Not only does the NSP’s announcement appear to be rubbing customers and members of the local solar industry the wrong way, but it also appears to be creating static with the provincial government. Nova Scotia has publicly committed to reduce is greenhouse gas emissions by 53% below 2005 levels no later than 2030 and net-zero emissions are the goal for 2050. There is, of course, a real monetary cost to implementing these goals; renewable power does not grow on trees either. Incentivizing the public to invest in renewable energy generation, change consumption habits, and reduce carbon footprints requires the proposition be economical to the ratepayer. But approving the implementation of the SAC is counterproductive to the government’s political agenda; it has the potential to stifle the transition to solar power generation in its infancy. Unfortunately public relations…ESG signalling…climate change initiatives…renewable investment – not the bottom line of a homeowner’s utility bill – are the politician’s purview.

The Ratepayer’s Reality

So where does all this leave the ratepayer? While simultaneously trying to reduce their skyrocketing electricity bill and participate in climate change initiatives that reduce carbon emissions, the question is quickly becoming whether they can actually afford to do both at the same time. Investing in renewable power generating infrastructure at the micro level is supposed to permit them to do both at a reasonable cost!

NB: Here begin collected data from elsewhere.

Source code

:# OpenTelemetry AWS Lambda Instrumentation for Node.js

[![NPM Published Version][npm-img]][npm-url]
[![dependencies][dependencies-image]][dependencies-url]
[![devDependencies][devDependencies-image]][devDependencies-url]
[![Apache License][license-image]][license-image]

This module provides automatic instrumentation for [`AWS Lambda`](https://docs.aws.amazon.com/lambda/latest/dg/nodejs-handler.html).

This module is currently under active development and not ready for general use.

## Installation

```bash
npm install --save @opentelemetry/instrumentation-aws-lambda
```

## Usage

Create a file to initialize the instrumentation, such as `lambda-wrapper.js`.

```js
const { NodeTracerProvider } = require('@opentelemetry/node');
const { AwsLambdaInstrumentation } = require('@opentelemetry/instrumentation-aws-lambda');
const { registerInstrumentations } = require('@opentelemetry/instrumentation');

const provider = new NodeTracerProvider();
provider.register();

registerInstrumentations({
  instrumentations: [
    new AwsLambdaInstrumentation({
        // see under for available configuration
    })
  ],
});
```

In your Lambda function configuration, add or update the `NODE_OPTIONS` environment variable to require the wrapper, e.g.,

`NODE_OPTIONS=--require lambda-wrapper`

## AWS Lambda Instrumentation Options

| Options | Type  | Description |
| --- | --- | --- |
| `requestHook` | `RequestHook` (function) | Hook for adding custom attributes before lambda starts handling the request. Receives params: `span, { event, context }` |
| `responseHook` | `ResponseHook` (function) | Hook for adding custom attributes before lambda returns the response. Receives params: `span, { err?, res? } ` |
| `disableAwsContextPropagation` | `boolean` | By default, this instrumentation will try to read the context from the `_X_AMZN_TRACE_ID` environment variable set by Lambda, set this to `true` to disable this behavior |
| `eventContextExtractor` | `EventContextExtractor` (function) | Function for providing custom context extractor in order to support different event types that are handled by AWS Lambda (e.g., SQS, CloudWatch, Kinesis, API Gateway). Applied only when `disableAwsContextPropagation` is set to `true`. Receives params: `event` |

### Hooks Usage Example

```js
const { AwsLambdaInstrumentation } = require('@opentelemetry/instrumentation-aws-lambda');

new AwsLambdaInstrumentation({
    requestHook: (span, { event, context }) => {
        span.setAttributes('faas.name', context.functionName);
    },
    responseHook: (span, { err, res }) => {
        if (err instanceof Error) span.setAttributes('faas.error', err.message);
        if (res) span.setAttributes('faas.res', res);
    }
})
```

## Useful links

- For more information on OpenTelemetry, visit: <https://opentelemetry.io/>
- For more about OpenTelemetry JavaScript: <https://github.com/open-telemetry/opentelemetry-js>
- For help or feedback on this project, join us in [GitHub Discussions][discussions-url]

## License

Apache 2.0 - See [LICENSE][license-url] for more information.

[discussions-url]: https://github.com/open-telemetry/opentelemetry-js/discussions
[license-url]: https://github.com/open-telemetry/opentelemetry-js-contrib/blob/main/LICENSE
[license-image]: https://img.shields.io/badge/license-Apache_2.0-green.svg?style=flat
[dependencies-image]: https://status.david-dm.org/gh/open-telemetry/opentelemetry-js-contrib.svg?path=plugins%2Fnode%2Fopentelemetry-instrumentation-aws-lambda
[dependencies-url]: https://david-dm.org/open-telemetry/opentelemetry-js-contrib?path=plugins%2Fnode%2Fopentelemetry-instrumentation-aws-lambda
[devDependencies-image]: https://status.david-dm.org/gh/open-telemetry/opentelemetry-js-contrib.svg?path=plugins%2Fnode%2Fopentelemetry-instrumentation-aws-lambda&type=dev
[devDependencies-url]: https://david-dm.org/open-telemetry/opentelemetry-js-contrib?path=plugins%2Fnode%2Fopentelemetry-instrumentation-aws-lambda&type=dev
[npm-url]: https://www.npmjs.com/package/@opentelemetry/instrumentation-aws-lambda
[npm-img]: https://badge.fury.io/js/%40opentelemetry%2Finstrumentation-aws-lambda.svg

But when squeezed between two giants, another truth seems likely…perhaps even inevitable…in the clash between the monopolist and the politician, the ratepayer’s reality is to become the pauper.

1 Meaning a customer that ‘puts’ excess electricity back into the power pool because they consume less electricity than they produce from their on-site micro-generation installation.

2NSP estimates that by 2030, the number of customers net-metering will quintuple – from ~4,000 presently to 20,000. See here.